Another reason is that many lottery winners view the sudden windfall as “free money.” People tend to handle “free money” like this differently than they would handle their own earnings.
Earnings are more likely to go to essential expenses like utility bills and car payments. Lottery winnings are more likely to go to expensive extras like mansions, luxury cars, and lavish vacations. Moreover, many newly “rich” people have much of their net worth tied up in the stock of a single company. As the stock market shifts, these people might see their wealth drop dramatically.
Elon Musk is one of the best-known examples of this. Much of his wealth is in Tesla, and when the company’s stock plunged in 2022, Musk lost a staggering $200 billion in wealth.
That isn’t to say that wealthy people don’t flaunt their money or suffer from financial volatility too. The wealth they’ve amassed just tends to be more diversified. Also, wealthy people are more likely to use their money to build more wealth rather than spend it extravagantly. They may live lavish lifestyles, but those lifestyles are more often lived within their means, meaning they don’t usually go into debt to finance them.
How to Become Richer or Wealthier
If you’re like most people, you’d love the chance to become richer or wealthier. Maybe you’re stuck living paycheck-to-paycheck or are currently tackling a mountain of debt. Here are a few tips to help you start moving toward the goal of wealth.
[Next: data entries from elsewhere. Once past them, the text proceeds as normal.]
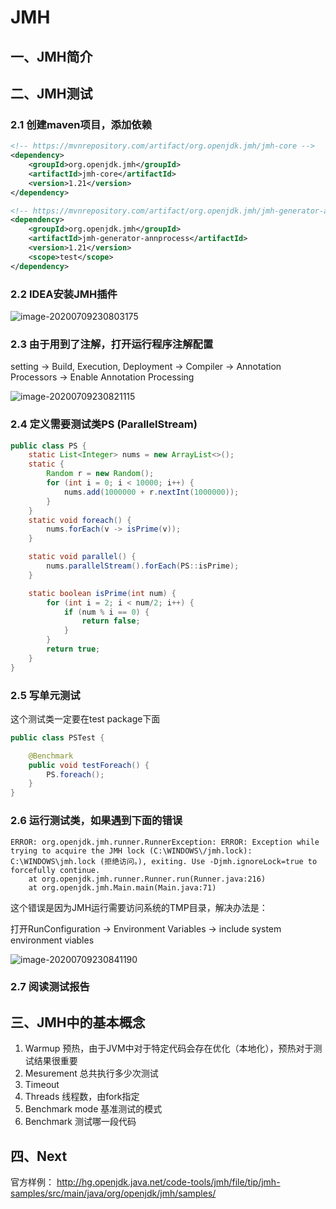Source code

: # JMH

## 一、JMH简介

## 二、JMH测试

### 2.1 创建maven项目，添加依赖

```xml
<!-- https://mvnrepository.com/artifact/org.openjdk.jmh/jmh-core -->
<dependency>
    <groupId>org.openjdk.jmh</groupId>
    <artifactId>jmh-core</artifactId>
    <version>1.21</version>
</dependency>

<!-- https://mvnrepository.com/artifact/org.openjdk.jmh/jmh-generator-annprocess -->
<dependency>
    <groupId>org.openjdk.jmh</groupId>
    <artifactId>jmh-generator-annprocess</artifactId>
    <version>1.21</version>
    <scope>test</scope>
</dependency>
```

### 2.2 IDEA安装JMH插件

![image-20200709230803175](https://yeyangshu-picgo.oss-cn-shanghai.aliyuncs.com/img/image-20200709230803175.png)

### 2.3 由于用到了注解，打开运行程序注解配置

setting -> Build, Execution, Deployment -> Compiler -> Annotation Processors -> Enable Annotation Processing

![image-20200709230821115](https://yeyangshu-picgo.oss-cn-shanghai.aliyuncs.com/img/image-20200709230821115.png)

### 2.4 定义需要测试类PS (ParallelStream)

```java
public class PS {
    static List<Integer> nums = new ArrayList<>();
    static {
        Random r = new Random();
        for (int i = 0; i < 10000; i++) {
            nums.add(1000000 + r.nextInt(1000000));
        }
    }
    static void foreach() {
        nums.forEach(v -> isPrime(v));
    }

    static void parallel() {
        nums.parallelStream().forEach(PS::isPrime);
    }

    static boolean isPrime(int num) {
        for (int i = 2; i < num/2; i++) {
            if (num % i == 0) {
                return false;
            }
        }
        return true;
    }
}
```

### 2.5 写单元测试

这个测试类一定要在test package下面

```java
public class PSTest {

    @Benchmark
    public void testForeach() {
        PS.foreach();
    }
}
```



### 2.6 运行测试类，如果遇到下面的错误

```
ERROR: org.openjdk.jmh.runner.RunnerException: ERROR: Exception while trying to acquire the JMH lock (C:\WINDOWS\/jmh.lock): C:\WINDOWS\jmh.lock (拒绝访问。), exiting. Use -Djmh.ignoreLock=true to forcefully continue.
	at org.openjdk.jmh.runner.Runner.run(Runner.java:216)
	at org.openjdk.jmh.Main.main(Main.java:71)
```

这个错误是因为JMH运行需要访问系统的TMP目录，解决办法是：

打开RunConfiguration -> Environment Variables -> include system environment viables

![image-20200709230841190](https://yeyangshu-picgo.oss-cn-shanghai.aliyuncs.com/img/image-20200709230841190.png)

### 2.7 阅读测试报告



## 三、JMH中的基本概念

1. Warmup 预热，由于JVM中对于特定代码会存在优化（本地化），预热对于测试结果很重要
2. Mesurement 总共执行多少次测试
3. Timeout
4. Threads 线程数，由fork指定
5. Benchmark mode 基准测试的模式
6. Benchmark 测试哪一段代码

## 四、Next

官方样例： http://hg.openjdk.java.net/code-tools/jmh/file/tip/jmh-samples/src/main/java/org/openjdk/jmh/samples/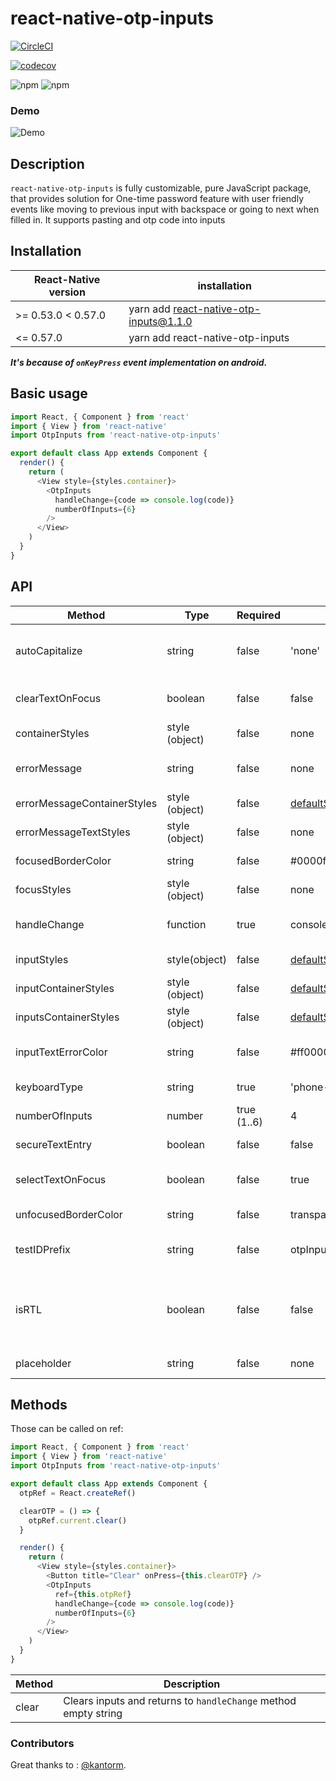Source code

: # react-native-otp-inputs

[![CircleCI](https://circleci.com/gh/dsznajder/react-native-otp-inputs/tree/master.svg?style=svg)](https://circleci.com/gh/dsznajder/react-native-otp-inputs/tree/master)

[![codecov](https://codecov.io/gh/dsznajder/react-native-otp-inputs/branch/master/graph/badge.svg)](https://codecov.io/gh/dsznajder/react-native-otp-inputs)

![npm](https://img.shields.io/npm/dw/react-native-otp-inputs.svg)
![npm](https://img.shields.io/npm/v/react-native-otp-inputs.svg)

### Demo

![Demo](https://user-images.githubusercontent.com/17621507/36565065-a03b98b0-181f-11e8-9a54-09d978bec892.gif)

## Description

`react-native-otp-inputs` is fully customizable, pure JavaScript package, that provides solution for One-time password feature with user friendly events like moving to previous input with backspace or going to next when filled in. It supports pasting and otp code into inputs

## Installation

| React-Native version | installation                           |
| -------------------- | -------------------------------------- |
| >= 0.53.0 < 0.57.0   | yarn add react-native-otp-inputs@1.1.0 |
| <= 0.57.0            | yarn add react-native-otp-inputs       |

**_It's because of `onKeyPress` event implementation on android._**

## Basic usage

```js
import React, { Component } from 'react'
import { View } from 'react-native'
import OtpInputs from 'react-native-otp-inputs'

export default class App extends Component {
  render() {
    return (
      <View style={styles.container}>
        <OtpInputs
          handleChange={code => console.log(code)}
          numberOfInputs={6}
        />
      </View>
    )
  }
}
```

## API

| Method                      | Type           | Required    | Default                                                                                                    | Description                                                                                                         |
| --------------------------- | -------------- | ----------- | ---------------------------------------------------------------------------------------------------------- | ------------------------------------------------------------------------------------------------------------------- |
| autoCapitalize              | string         | false       | 'none'                                                                                                     | Defines input auto capitalization (only use with keyboardType)                                                      |
| clearTextOnFocus            | boolean        | false       | false                                                                                                      | Defines if input text should be cleared on focus                                                                    |
| containerStyles             | style (object) | false       | none                                                                                                       | Styles applied to whole container                                                                                   |
| errorMessage                | string         | false       | none                                                                                                       | Error message that is displayed above inputs                                                                        |
| errorMessageContainerStyles | style (object) | false       | [defaultStyles](https://github.com/dsznajder/react-native-otp-inputs/blob/master/lib/defaultStyles.ts#L28) | Styles applied to error message container                                                                           |
| errorMessageTextStyles      | style (object) | false       | none                                                                                                       | Styles applied to error message text                                                                                |
| focusedBorderColor          | string         | false       | #0000ff                                                                                                    | borderColor of input when focused                                                                                   |
| focusStyles                 | style (object) | false       | none                                                                                                       | Styles applied to the input when its focused                                                                        |
| handleChange                | function       | true        | console.log                                                                                                | Returns otp code which is typed in inputs                                                                           |
| inputStyles                 | style(object)  | false       | [defaultStyles](https://github.com/dsznajder/react-native-otp-inputs/blob/master/lib/defaultStyles.ts#L15) | Styles applied to single input                                                                                      |
| inputContainerStyles        | style (object) | false       | [defaultStyles](https://github.com/dsznajder/react-native-otp-inputs/blob/master/lib/defaultStyles.ts#L8)  | Styles applied to each input container                                                                              |
| inputsContainerStyles       | style (object) | false       | [defaultStyles](https://github.com/dsznajder/react-native-otp-inputs/blob/master/lib/defaultStyles.ts#L22) | Styles applied to inputs container                                                                                  |
| inputTextErrorColor         | string         | false       | #ff0000                                                                                                    | Color of text inside input container when error is passed in                                                        |
| keyboardType                | string         | true        | 'phone-pad'                                                                                                | Keyboard type for inputs                                                                                            |
| numberOfInputs              | number         | true (1..6) | 4                                                                                                          | How many inputs should be rendered                                                                                  |
| secureTextEntry             | boolean        | false       | false                                                                                                      | Defines if input will hide text inside                                                                              |
| selectTextOnFocus           | boolean        | false       | true                                                                                                       | Defines if input text should be selected on focus                                                                   |
| unfocusedBorderColor        | string         | false       | transparent                                                                                                | borderColor of input when not focused                                                                               |
| testIDPrefix                | string         | false       | otpInput-\${inputIndex}                                                                                    | Prefix that will be applied as a testID for each input                                                              |
| isRTL                       | boolean        | false       | false                                                                                                      | Defines if the app is currently in RTL (preferably pass {I18nManager.isRTL}). Keeps the OTP boxes in LTR alignment. |
| placeholder                 | string         | false       | none                                                                                                       | Placeholder for the input boxes.                                                                                    |

## Methods

Those can be called on ref:

```js
import React, { Component } from 'react'
import { View } from 'react-native'
import OtpInputs from 'react-native-otp-inputs'

export default class App extends Component {
  otpRef = React.createRef()

  clearOTP = () => {
    otpRef.current.clear()
  }

  render() {
    return (
      <View style={styles.container}>
        <Button title="Clear" onPress={this.clearOTP} />
        <OtpInputs
          ref={this.otpRef}
          handleChange={code => console.log(code)}
          numberOfInputs={6}
        />
      </View>
    )
  }
}
```

| Method | Description                                                     |
| ------ | --------------------------------------------------------------- |
| clear  | Clears inputs and returns to `handleChange` method empty string |

### Contributors

Great thanks to :
[@kantorm](https://github.com/kantorm).
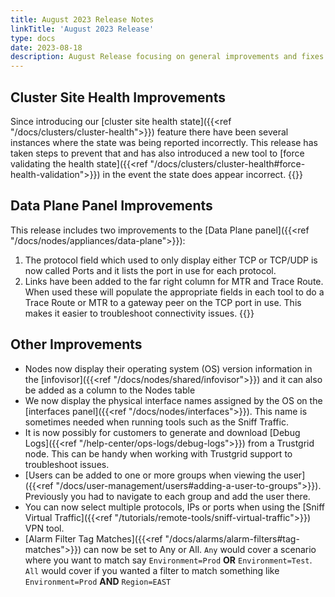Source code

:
 ```yaml
---
title: August 2023 Release Notes
linkTitle: 'August 2023 Release'
type: docs
date: 2023-08-18
description: August Release focusing on general improvements and fixes
---
```


## Cluster Site Health Improvements
Since introducing our [cluster site health state]({{<ref "/docs/clusters/cluster-health">}}) feature there have been several instances where the state was being reported incorrectly.  This release has taken steps to prevent that and has also introduced a new tool to [force validating the health state]({{<ref "/docs/clusters/cluster-health#force-health-validation">}}) in the event the state does appear incorrect.
{{<tgimg src="/docs/clusters/cluster-health/cluster-validate-health.png" caption="Validate Health action" width="80%">}}


## Data Plane Panel Improvements
This release includes two improvements to the [Data Plane panel]({{<ref "/docs/nodes/appliances/data-plane">}}):
1. The protocol field which used to only display either TCP or TCP/UDP is now called Ports and it lists the port in use for each protocol.
1. Links have been added to the far right column for MTR and Trace Route. When used these will populate the appropriate fields in each tool to do a Trace Route or MTR to a gateway peer on the TCP port in use. This makes it easier to troubleshoot connectivity issues. 
{{<tgimg src="data-plane-new.png" caption="Data Plane panel with ports and Trace Route/MTR links" width="40%">}}


## Other Improvements
- Nodes now display their operating system (OS) version information in the [infovisor]({{<ref "/docs/nodes/shared/infovisor">}}) and it can also be added as a column to the Nodes table
- We now display the physical interface names assigned by the OS on the [interfaces panel]({{<ref "/docs/nodes/interfaces">}}). This name is sometimes needed when running tools such as the Sniff Traffic.
- It is now possibly for customers to generate and download [Debug Logs]({{<ref "/help-center/ops-logs/debug-logs">}}) from a Trustgrid node. This can be handy when working with Trustgrid support to troubleshoot issues.
- [Users can be added to one or more groups when viewing the user]({{<ref "/docs/user-management/users#adding-a-user-to-groups">}}). Previously you had to navigate to each group and add the user there.
- You can now select multiple protocols, IPs or ports when using the [Sniff Virtual Traffic]({{<ref "/tutorials/remote-tools/sniff-virtual-traffic">}}) VPN tool.
- [Alarm Filter Tag Matches]({{<ref "/docs/alarms/alarm-filters#tag-matches">}}) can now be set to Any or All.  `Any` would cover a scenario where you want to match say `Environment=Prod` **OR** `Environment=Test`.  `All` would cover if you wanted a filter to match something like `Environment=Prod` **AND** `Region=EAST`
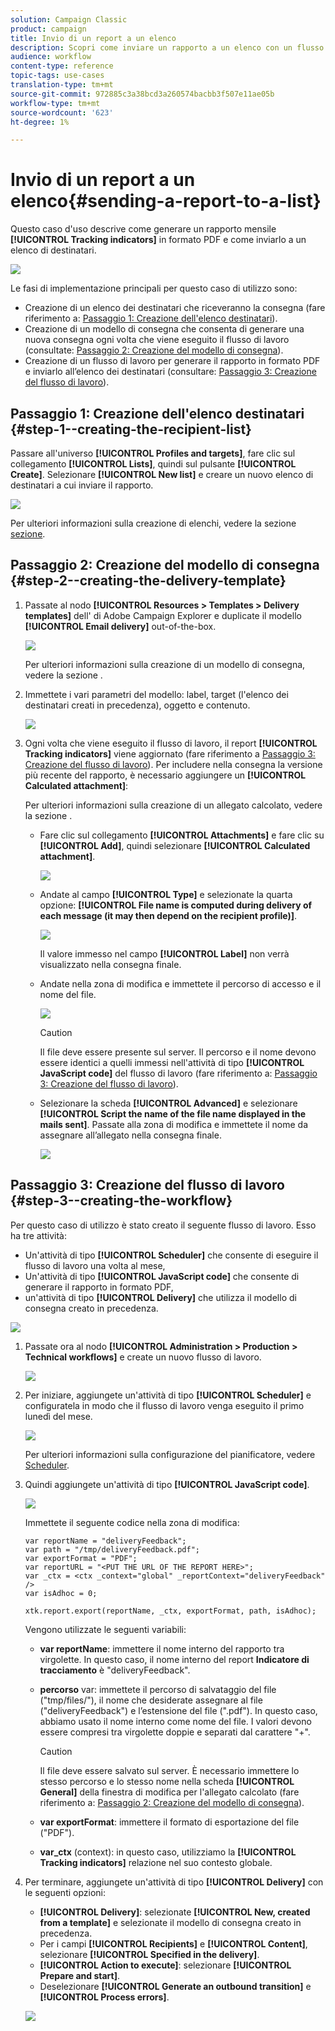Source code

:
 ```yaml
---
solution: Campaign Classic
product: campaign
title: Invio di un report a un elenco
description: Scopri come inviare un rapporto a un elenco con un flusso di lavoro
audience: workflow
content-type: reference
topic-tags: use-cases
translation-type: tm+mt
source-git-commit: 972885c3a38bcd3a260574bacbb3f507e11ae05b
workflow-type: tm+mt
source-wordcount: '623'
ht-degree: 1%

---
```



# Invio di un report a un elenco{#sending-a-report-to-a-list}

Questo caso d&#39;uso descrive come generare un rapporto mensile **[!UICONTROL Tracking indicators]** in formato PDF e come inviarlo a un elenco di destinatari.

![](assets/use_case_report_intro.png)

Le fasi di implementazione principali per questo caso di utilizzo sono:

* Creazione di un elenco dei destinatari che riceveranno la consegna (fare riferimento a: [Passaggio 1: Creazione dell&#39;elenco destinatari](#step-1--creating-the-recipient-list)).
* Creazione di un modello di consegna che consenta di generare una nuova consegna ogni volta che viene eseguito il flusso di lavoro (consultate: [Passaggio 2: Creazione del modello di consegna](#step-2--creating-the-delivery-template)).
* Creazione di un flusso di lavoro per generare il rapporto in formato PDF e inviarlo all’elenco dei destinatari (consultare: [Passaggio 3: Creazione del flusso di lavoro](#step-3--creating-the-workflow)).

## Passaggio 1: Creazione dell&#39;elenco destinatari {#step-1--creating-the-recipient-list}

Passare all&#39;universo **[!UICONTROL Profiles and targets]**, fare clic sul collegamento **[!UICONTROL Lists]**, quindi sul pulsante **[!UICONTROL Create]**. Selezionare **[!UICONTROL New list]** e creare un nuovo elenco di destinatari a cui inviare il rapporto.

![](assets/use_case_report_1.png)

Per ulteriori informazioni sulla creazione di elenchi, vedere la sezione [sezione](../../platform/using/creating-and-managing-lists.md).

## Passaggio 2: Creazione del modello di consegna {#step-2--creating-the-delivery-template}

1. Passate al nodo **[!UICONTROL Resources > Templates > Delivery templates]** dell&#39; di Adobe Campaign Explorer e duplicate il modello **[!UICONTROL Email delivery]** out-of-the-box.

   ![](assets/use_case_report_2.png)

   Per ulteriori informazioni sulla creazione di un modello di consegna, vedere la sezione [](../../delivery/using/about-templates.md).

1. Immettete i vari parametri del modello: label, target (l&#39;elenco dei destinatari creati in precedenza), oggetto e contenuto.

   ![](assets/use_case_report_3.png)

1. Ogni volta che viene eseguito il flusso di lavoro, il report **[!UICONTROL Tracking indicators]** viene aggiornato (fare riferimento a [Passaggio 3: Creazione del flusso di lavoro](#step-3--creating-the-workflow)). Per includere nella consegna la versione più recente del rapporto, è necessario aggiungere un **[!UICONTROL Calculated attachment]**:

   Per ulteriori informazioni sulla creazione di un allegato calcolato, vedere la sezione [](../../delivery/using/attaching-files.md#creating-a-calculated-attachment).

   * Fare clic sul collegamento **[!UICONTROL Attachments]** e fare clic su **[!UICONTROL Add]**, quindi selezionare **[!UICONTROL Calculated attachment]**.

      ![](assets/use_case_report_4.png)

   * Andate al campo **[!UICONTROL Type]** e selezionate la quarta opzione: **[!UICONTROL File name is computed during delivery of each message (it may then depend on the recipient profile)]**.

      ![](assets/use_case_report_5.png)

      Il valore immesso nel campo **[!UICONTROL Label]** non verrà visualizzato nella consegna finale.

   * Andate nella zona di modifica e immettete il percorso di accesso e il nome del file.

      ![](assets/use_case_report_6.png)

      >[!CAUTION]
      >
      >Il file deve essere presente sul server. Il percorso e il nome devono essere identici a quelli immessi nell&#39;attività di tipo **[!UICONTROL JavaScript code]** del flusso di lavoro (fare riferimento a: [Passaggio 3: Creazione del flusso di lavoro](#step-3--creating-the-workflow)).

   * Selezionare la scheda **[!UICONTROL Advanced]** e selezionare **[!UICONTROL Script the name of the file name displayed in the mails sent]**. Passate alla zona di modifica e immettete il nome da assegnare all’allegato nella consegna finale.

      ![](assets/use_case_report_6bis.png)

## Passaggio 3: Creazione del flusso di lavoro {#step-3--creating-the-workflow}

Per questo caso di utilizzo è stato creato il seguente flusso di lavoro. Esso ha tre attività:

* Un&#39;attività di tipo **[!UICONTROL Scheduler]** che consente di eseguire il flusso di lavoro una volta al mese,
* Un&#39;attività di tipo **[!UICONTROL JavaScript code]** che consente di generare il rapporto in formato PDF,
* un&#39;attività di tipo **[!UICONTROL Delivery]** che utilizza il modello di consegna creato in precedenza.

![](assets/use_case_report_8.png)

1. Passate ora al nodo **[!UICONTROL Administration > Production > Technical workflows]** e create un nuovo flusso di lavoro.

   ![](assets/use_case_report_7.png)

1. Per iniziare, aggiungete un&#39;attività di tipo **[!UICONTROL Scheduler]** e configuratela in modo che il flusso di lavoro venga eseguito il primo lunedì del mese.

   ![](assets/use_case_report_9.png)

   Per ulteriori informazioni sulla configurazione del pianificatore, vedere [Scheduler](../../workflow/using/scheduler.md).

1. Quindi aggiungete un&#39;attività di tipo **[!UICONTROL JavaScript code]**.

   ![](assets/use_case_report_10.png)

   Immettete il seguente codice nella zona di modifica:

   ```
   var reportName = "deliveryFeedback";
   var path = "/tmp/deliveryFeedback.pdf";
   var exportFormat = "PDF";
   var reportURL = "<PUT THE URL OF THE REPORT HERE>";
   var _ctx = <ctx _context="global" _reportContext="deliveryFeedback" />
   var isAdhoc = 0;
   
   xtk.report.export(reportName, _ctx, exportFormat, path, isAdhoc);
   ```

   Vengono utilizzate le seguenti variabili:

   * **var reportName**: immettere il nome interno del rapporto tra virgolette. In questo caso, il nome interno del report **Indicatore di tracciamento** è &quot;deliveryFeedback&quot;.
   * **percorso** var: immettete il percorso di salvataggio del file (&quot;tmp/files/&quot;), il nome che desiderate assegnare al file (&quot;deliveryFeedback&quot;) e l’estensione del file (&quot;.pdf&quot;). In questo caso, abbiamo usato il nome interno come nome del file. I valori devono essere compresi tra virgolette doppie e separati dal carattere &quot;+&quot;.

      >[!CAUTION]
      >
      >Il file deve essere salvato sul server. È necessario immettere lo stesso percorso e lo stesso nome nella scheda **[!UICONTROL General]** della finestra di modifica per l&#39;allegato calcolato (fare riferimento a: [Passaggio 2: Creazione del modello di consegna](#step-2--creating-the-delivery-template)).

   * **var exportFormat**: immettere il formato di esportazione del file (&quot;PDF&quot;).
   * **var_ctx** (context): in questo caso, utilizziamo la  **[!UICONTROL Tracking indicators]** relazione nel suo contesto globale.

1. Per terminare, aggiungete un&#39;attività di tipo **[!UICONTROL Delivery]** con le seguenti opzioni:

   * **[!UICONTROL Delivery]**: selezionate  **[!UICONTROL New, created from a template]** e selezionate il modello di consegna creato in precedenza.
   * Per i campi **[!UICONTROL Recipients]** e **[!UICONTROL Content]**, selezionare **[!UICONTROL Specified in the delivery]**.
   * **[!UICONTROL Action to execute]**: selezionare  **[!UICONTROL Prepare and start]**.
   * Deselezionare **[!UICONTROL Generate an outbound transition]** e **[!UICONTROL Process errors]**.

   ![](assets/use_case_report_11.png)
1. Look for Opportunities Instead of Complaining
When you feel discouraged in life, it’s easy to complain about your situation. But in many cases, complaining only adds to your stress and keeps you stuck. Focusing on opportunities might not magically make you rich, but it makes you more likely to seize moneymaking opportunities.
2. Live Below Your Means
You can’t start cultivating wealth if you’re spending every cent you earn. When you live below your means, you have more opportunities for investments and other long-term wealth-building strategies.
Take a lesson from Ingvar Kamprad, the founder of Ikea: Kamprad flew coach for business and often took the bus to get around town.
3. Set Goals
Lots of people dream of being wealthy, but how many actually set out a plan to do so? Having a wealth creation strategy based on reason (rather than emotion) will guide your efforts. In most cases, it’s best to seek out a wealth management advisor to help you do this.
Read more: How can we set financial goals and actually achieve them? One proven answer is to set S.M.A.R.T. financial goals.
4. Avoid Debt
Going into debt allows you to acquire things you couldn’t get otherwise. However, interest rates take a chunk out of your income, giving you less money to invest. And when it comes to being rich vs. being wealthy, prioritizing investments is an effective way to move toward wealth.
Do your best to buy only the things you can afford with cash. Of course, this isn’t always possible. If you need to finance a car or home, make sure the monthly payments are affordable, and you’re getting the best interest rate you can.
As a general rule, it makes more sense to use debt to buy an appreciating asset, like a home or land, than to buy a depreciating asset, like a car. You may still need to finance a car, but it makes sense to buy the cheapest car that will serve your needs and pay it off as fast as you can.
5. Establish a Diverse Investment Portfolio
When your investments are spread out across multiple companies and industries, you stand a better chance of developing durable wealth. Durable wealth can withstand sudden disruptions like stock crashes.
If you have all or most of your investments tied up in one company (like Musk with Tesla), an unexpected event may be able to wipe out a large portion of that wealth overnight.
Moving Toward Wealth
If given an option, chances are good that most people would choose to be wealthy rather than rich. But too many people dismiss wealth as a distant dream, and they don’t even try to develop it.
While it’s not a guarantee, creating a plan may well help you join the ranks of the wealthy one day.